STJ: ausência de mandado físico torna ilícita busca
Em julgamento realizado em 8 de abril de 2025, a Quinta Turma do Superior Tribunal de Justiça (STJ), sob relatoria do Ministro Ribeiro Dantas, negou provimento ao agravo regimental no AgRg no HC nº 965.224/MG, mantendo decisão que reconheceu a ilicitude de busca e apreensão realizada sem mandado judicial. O colegiado decidiu que a ausência do mandado físico compromete a legalidade da diligência, ainda que exista autorização judicial prévia, pois o mandado constitui formalidade essencial para o cumprimento regular da medida invasiva.

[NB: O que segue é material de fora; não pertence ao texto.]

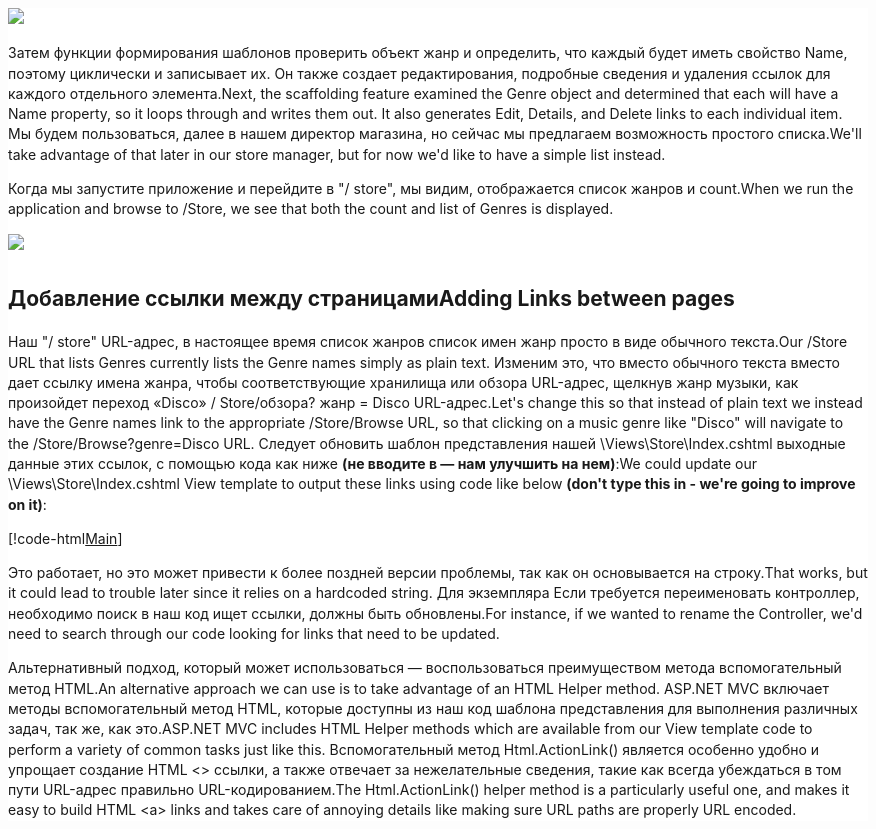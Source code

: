 ![](mvc-music-store-part-3/_static/image19.png)

<span data-ttu-id="fc6d1-215">Затем функции формирования шаблонов проверить объект жанр и определить, что каждый будет иметь свойство Name, поэтому циклически и записывает их. Он также создает редактирования, подробные сведения и удаления ссылок для каждого отдельного элемента.</span><span class="sxs-lookup"><span data-stu-id="fc6d1-215">Next, the scaffolding feature examined the Genre object and determined that each will have a Name property, so it loops through and writes them out. It also generates Edit, Details, and Delete links to each individual item.</span></span> <span data-ttu-id="fc6d1-216">Мы будем пользоваться, далее в нашем директор магазина, но сейчас мы предлагаем возможность простого списка.</span><span class="sxs-lookup"><span data-stu-id="fc6d1-216">We'll take advantage of that later in our store manager, but for now we'd like to have a simple list instead.</span></span>

<span data-ttu-id="fc6d1-217">Когда мы запустите приложение и перейдите в "/ store", мы видим, отображается список жанров и count.</span><span class="sxs-lookup"><span data-stu-id="fc6d1-217">When we run the application and browse to /Store, we see that both the count and list of Genres is displayed.</span></span>

![](mvc-music-store-part-3/_static/image20.png)

## <a name="adding-links-between-pages"></a><span data-ttu-id="fc6d1-218">Добавление ссылки между страницами</span><span class="sxs-lookup"><span data-stu-id="fc6d1-218">Adding Links between pages</span></span>

<span data-ttu-id="fc6d1-219">Наш "/ store" URL-адрес, в настоящее время список жанров список имен жанр просто в виде обычного текста.</span><span class="sxs-lookup"><span data-stu-id="fc6d1-219">Our /Store URL that lists Genres currently lists the Genre names simply as plain text.</span></span> <span data-ttu-id="fc6d1-220">Изменим это, что вместо обычного текста вместо дает ссылку имена жанра, чтобы соответствующие хранилища или обзора URL-адрес, щелкнув жанр музыки, как произойдет переход «Disco» / Store/обзора? жанр = Disco URL-адрес.</span><span class="sxs-lookup"><span data-stu-id="fc6d1-220">Let's change this so that instead of plain text we instead have the Genre names link to the appropriate /Store/Browse URL, so that clicking on a music genre like "Disco" will navigate to the /Store/Browse?genre=Disco URL.</span></span> <span data-ttu-id="fc6d1-221">Следует обновить шаблон представления нашей \Views\Store\Index.cshtml выходные данные этих ссылок, с помощью кода как ниже **(не вводите в — нам улучшить на нем)**:</span><span class="sxs-lookup"><span data-stu-id="fc6d1-221">We could update our \Views\Store\Index.cshtml View template to output these links using code like below **(don't type this in - we're going to improve on it)**:</span></span>

[!code-html[Main](mvc-music-store-part-3/samples/sample19.html)]

<span data-ttu-id="fc6d1-222">Это работает, но это может привести к более поздней версии проблемы, так как он основывается на строку.</span><span class="sxs-lookup"><span data-stu-id="fc6d1-222">That works, but it could lead to trouble later since it relies on a hardcoded string.</span></span> <span data-ttu-id="fc6d1-223">Для экземпляра Если требуется переименовать контроллер, необходимо поиск в наш код ищет ссылки, должны быть обновлены.</span><span class="sxs-lookup"><span data-stu-id="fc6d1-223">For instance, if we wanted to rename the Controller, we'd need to search through our code looking for links that need to be updated.</span></span>

<span data-ttu-id="fc6d1-224">Альтернативный подход, который может использоваться — воспользоваться преимуществом метода вспомогательный метод HTML.</span><span class="sxs-lookup"><span data-stu-id="fc6d1-224">An alternative approach we can use is to take advantage of an HTML Helper method.</span></span> <span data-ttu-id="fc6d1-225">ASP.NET MVC включает методы вспомогательный метод HTML, которые доступны из наш код шаблона представления для выполнения различных задач, так же, как это.</span><span class="sxs-lookup"><span data-stu-id="fc6d1-225">ASP.NET MVC includes HTML Helper methods which are available from our View template code to perform a variety of common tasks just like this.</span></span> <span data-ttu-id="fc6d1-226">Вспомогательный метод Html.ActionLink() является особенно удобно и упрощает создание HTML &lt;&gt; ссылки, а также отвечает за нежелательные сведения, такие как всегда убеждаться в том пути URL-адрес правильно URL-кодированием.</span><span class="sxs-lookup"><span data-stu-id="fc6d1-226">The Html.ActionLink() helper method is a particularly useful one, and makes it easy to build HTML &lt;a&gt; links and takes care of annoying details like making sure URL paths are properly URL encoded.</span></span>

Confira a ementa relacionada:
DIREITO PROCESSUAL PENAL. AGRAVO REGIMENTAL. BUSCA E APREENSÃO. AUSÊNCIA DE MANDADO. PROVAS ILÍCITAS. AGRAVO IMPROVIDO. I. CASO EM EXAME 1. Agravo regimental interposto pelo Ministério Público Federal contra decisão monocrática que concedeu ordem de ofício em favor do agravado, anulando diligência de busca e apreensão realizada sem mandado. II. QUESTÃO EM DISCUSSÃO 2. A questão em discussão consiste em saber se a ausência de mandado de busca e apreensão compromete a legalidade da diligência, mesmo havendo autorização judicial prévia. III. RAZÕES DE DECIDIR 3. A busca domiciliar deve ser precedida de mandado, conforme art. 241 do CPP, sendo inválidos os elementos de prova colhidos sem essa formalidade. 4. A ausência de mandado físico compromete a legalidade da diligência, mesmo com autorização judicial prévia, pois o mandado é essencial ao cumprimento adequado da diligência. IV. DISPOSITIVO E TESE 5. Agravo improvido. Tese de julgamento: “1. A ausência de mandado físico, ainda que com autorização judicial prévia, compromete a legalidade da busca e apreensão, tornando ilícitas as provas obtidas.” Dispositivos relevantes citados: CPP, art. 241; CPP, art. 157, §1º. Jurisprudência relevante citada: STJ, RHC n. 153.988/SP, relator Ministro Rogerio Schietti Cruz, Sexta Turma, julgado em 11/4/2023, DJe de 19/4/2023. (AgRg no HC n. 965.224/MG, relator Ministro Ribeiro Dantas, Quinta Turma, julgado em 8/4/2025, DJEN de 22/4/2025.)